Of course, things eventually improved. I matured as a husband and began to meet my wife’s needs and marriage became fulfilling for both of us, and yes, throughout the years, we had different challenges but we were able to overcome them all by learning to love each other.

Throughout our twenty-three years of marriage, God has taught us a very important lesson, and that is, Love Is Present. We now understand that no matter what’s going on in our individual lives, we need to be present with one another. Being present is simply being engaged, and having good engagement is what makes relationships so amazing. Having someone that shows interest in you, makes you feel valued, it makes you feel wanted and needed. It gives you purpose, and where there’s purpose, there is a reason to live. I remember later on in our marriage, my wife told me that during her time without my presence, she said to God, “Just take me. I really don’t want to be here anymore.” I had no idea that due to my lack of presence or engagement in her life, that she had experienced so much pain.
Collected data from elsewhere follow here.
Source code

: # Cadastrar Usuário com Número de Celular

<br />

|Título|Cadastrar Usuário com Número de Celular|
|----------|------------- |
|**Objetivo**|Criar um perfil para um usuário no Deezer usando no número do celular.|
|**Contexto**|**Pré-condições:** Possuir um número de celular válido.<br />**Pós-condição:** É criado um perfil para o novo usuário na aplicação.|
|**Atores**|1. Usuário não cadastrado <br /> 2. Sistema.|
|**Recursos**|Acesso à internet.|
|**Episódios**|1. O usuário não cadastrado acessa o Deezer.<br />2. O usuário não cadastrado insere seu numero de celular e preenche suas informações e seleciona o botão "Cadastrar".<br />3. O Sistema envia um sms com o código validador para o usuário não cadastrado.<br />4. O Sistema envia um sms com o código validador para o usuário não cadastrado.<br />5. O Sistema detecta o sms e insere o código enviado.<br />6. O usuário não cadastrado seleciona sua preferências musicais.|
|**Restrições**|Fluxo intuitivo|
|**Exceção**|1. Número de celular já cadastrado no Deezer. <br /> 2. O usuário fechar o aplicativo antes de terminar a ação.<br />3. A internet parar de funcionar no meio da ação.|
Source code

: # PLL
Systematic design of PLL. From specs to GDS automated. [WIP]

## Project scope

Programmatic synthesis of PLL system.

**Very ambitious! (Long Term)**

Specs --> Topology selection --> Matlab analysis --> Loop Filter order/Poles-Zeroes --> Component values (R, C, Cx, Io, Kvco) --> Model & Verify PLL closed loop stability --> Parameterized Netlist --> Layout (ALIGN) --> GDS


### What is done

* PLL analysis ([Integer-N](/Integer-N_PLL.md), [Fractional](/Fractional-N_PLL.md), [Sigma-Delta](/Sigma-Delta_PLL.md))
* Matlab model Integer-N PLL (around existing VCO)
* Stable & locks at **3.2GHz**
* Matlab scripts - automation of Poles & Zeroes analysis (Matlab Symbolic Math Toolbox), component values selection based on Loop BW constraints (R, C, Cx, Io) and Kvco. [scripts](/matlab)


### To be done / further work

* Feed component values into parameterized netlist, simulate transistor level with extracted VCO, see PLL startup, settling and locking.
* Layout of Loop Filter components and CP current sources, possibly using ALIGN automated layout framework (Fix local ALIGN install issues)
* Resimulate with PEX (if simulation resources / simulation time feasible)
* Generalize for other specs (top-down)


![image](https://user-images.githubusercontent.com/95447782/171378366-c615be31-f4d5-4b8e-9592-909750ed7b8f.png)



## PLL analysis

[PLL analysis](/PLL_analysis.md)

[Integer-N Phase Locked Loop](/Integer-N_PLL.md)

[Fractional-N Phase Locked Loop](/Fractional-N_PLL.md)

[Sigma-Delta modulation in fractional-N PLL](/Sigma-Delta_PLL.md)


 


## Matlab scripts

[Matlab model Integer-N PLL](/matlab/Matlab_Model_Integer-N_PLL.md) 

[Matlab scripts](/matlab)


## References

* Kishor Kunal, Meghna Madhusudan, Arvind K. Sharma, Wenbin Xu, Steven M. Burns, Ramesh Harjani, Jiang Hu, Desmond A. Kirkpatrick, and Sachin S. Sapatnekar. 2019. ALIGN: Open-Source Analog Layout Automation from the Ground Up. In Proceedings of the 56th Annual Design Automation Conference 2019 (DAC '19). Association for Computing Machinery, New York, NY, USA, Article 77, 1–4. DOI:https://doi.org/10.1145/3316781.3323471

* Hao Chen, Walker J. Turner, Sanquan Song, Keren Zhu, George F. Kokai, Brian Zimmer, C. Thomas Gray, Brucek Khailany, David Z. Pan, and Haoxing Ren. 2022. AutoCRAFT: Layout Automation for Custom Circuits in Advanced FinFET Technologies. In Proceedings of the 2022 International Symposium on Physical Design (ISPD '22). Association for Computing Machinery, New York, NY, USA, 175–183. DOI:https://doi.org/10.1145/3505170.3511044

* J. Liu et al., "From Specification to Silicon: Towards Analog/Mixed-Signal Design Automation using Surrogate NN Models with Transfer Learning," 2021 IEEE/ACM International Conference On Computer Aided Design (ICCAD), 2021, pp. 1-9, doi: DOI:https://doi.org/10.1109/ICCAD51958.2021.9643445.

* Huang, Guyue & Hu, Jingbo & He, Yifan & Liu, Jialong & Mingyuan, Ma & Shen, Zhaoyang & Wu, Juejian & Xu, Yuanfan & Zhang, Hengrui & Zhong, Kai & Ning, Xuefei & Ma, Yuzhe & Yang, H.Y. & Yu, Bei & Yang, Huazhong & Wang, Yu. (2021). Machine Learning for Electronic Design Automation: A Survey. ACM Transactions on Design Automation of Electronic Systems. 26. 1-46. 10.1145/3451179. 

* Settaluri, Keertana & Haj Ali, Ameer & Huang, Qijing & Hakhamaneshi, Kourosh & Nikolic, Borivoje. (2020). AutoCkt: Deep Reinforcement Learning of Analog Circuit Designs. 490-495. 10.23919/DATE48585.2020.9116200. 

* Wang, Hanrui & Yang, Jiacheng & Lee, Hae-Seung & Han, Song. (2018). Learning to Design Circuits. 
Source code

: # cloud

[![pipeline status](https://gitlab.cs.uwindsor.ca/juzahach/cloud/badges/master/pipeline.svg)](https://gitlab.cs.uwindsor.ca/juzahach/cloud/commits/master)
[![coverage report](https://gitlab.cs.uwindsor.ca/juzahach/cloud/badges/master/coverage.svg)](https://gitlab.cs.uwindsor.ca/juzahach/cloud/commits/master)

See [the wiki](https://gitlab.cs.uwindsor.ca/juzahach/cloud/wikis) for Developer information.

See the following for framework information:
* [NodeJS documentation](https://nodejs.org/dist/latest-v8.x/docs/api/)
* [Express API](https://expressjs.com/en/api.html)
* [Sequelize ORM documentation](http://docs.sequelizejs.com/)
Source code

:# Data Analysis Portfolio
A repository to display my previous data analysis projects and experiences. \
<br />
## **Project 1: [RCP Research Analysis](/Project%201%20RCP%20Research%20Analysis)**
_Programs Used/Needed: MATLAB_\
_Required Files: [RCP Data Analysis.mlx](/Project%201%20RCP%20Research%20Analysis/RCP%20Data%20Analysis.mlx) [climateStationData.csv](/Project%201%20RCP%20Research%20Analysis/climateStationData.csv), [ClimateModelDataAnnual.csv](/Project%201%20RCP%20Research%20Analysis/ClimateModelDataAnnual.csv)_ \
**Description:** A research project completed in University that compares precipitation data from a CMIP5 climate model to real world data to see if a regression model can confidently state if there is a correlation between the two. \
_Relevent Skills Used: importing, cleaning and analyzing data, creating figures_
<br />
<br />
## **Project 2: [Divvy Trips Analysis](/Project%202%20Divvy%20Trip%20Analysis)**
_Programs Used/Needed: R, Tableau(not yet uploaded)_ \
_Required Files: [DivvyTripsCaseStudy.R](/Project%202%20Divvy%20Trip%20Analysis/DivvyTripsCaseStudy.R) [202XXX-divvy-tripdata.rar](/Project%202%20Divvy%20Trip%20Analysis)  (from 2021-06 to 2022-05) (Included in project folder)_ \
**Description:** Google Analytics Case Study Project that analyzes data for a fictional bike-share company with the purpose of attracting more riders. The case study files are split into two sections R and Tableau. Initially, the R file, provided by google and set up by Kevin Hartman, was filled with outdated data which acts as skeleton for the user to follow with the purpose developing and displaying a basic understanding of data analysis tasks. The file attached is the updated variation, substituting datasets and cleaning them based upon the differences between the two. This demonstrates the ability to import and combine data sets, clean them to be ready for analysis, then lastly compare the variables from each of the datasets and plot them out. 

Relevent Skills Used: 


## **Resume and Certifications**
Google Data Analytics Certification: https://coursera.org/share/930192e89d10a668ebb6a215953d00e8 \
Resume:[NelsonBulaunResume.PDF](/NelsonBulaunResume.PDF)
So, I’ve learned that when you stop and intentionally engage in someone’s life, it makes them feel special and valued. Think about it, there’s nothing like finding yourself hurting or in fear and someone shows up and express concern for you and want to genuinely protect you and ease your pain. We’ve all been there, whether as a child or an adult. Having someone to engage our lives with love gives us a great sense of value in life and relationship. It’s something we all need, both men and women.

Something beautiful happens when two lives engage and began to display interest in one another, they end up finding what’s called “rhythm.” In order to have a successful thriving relationship with someone, you must find their rhythm. It’s like playing double-dutch rope. Most times the person that just stands there, and stares at the ropes before jumping in, is hardly ever successful. But, it’s easy to pick out the person that’s about to really kill it. They’re the ones that find themselves unconsciously rocking back and forth, looking for the rhythm of the rope, that “sweet spot.” They are the ones that see themselves inside the ropes before they’re actually in the ropes, so that when the time comes they’re able to jump in and dominate the ropes, keeping the flow.

This is why it’s so important to study your spouse if you’re married or significant other while dating. Become present and learn each other’s rhythm of love and you’ll notice yourself becoming one with each other, fulfilling each other’s needs as you move forward with purpose.

A successful relationship requires intentional presence. Take some time and think of how you can become more engaged and present with your loved one. Study their moves, learn their likes and their dislikes. Find out what makes them tick, and remember as you study them, you’re just rocking to find their rhythm. You’ll then find yourself ahead of them fulfilling their needs and wants before they express it and trust me, they’ll notice and began to fall deeper in love with the flow. It’s called “intimacy.”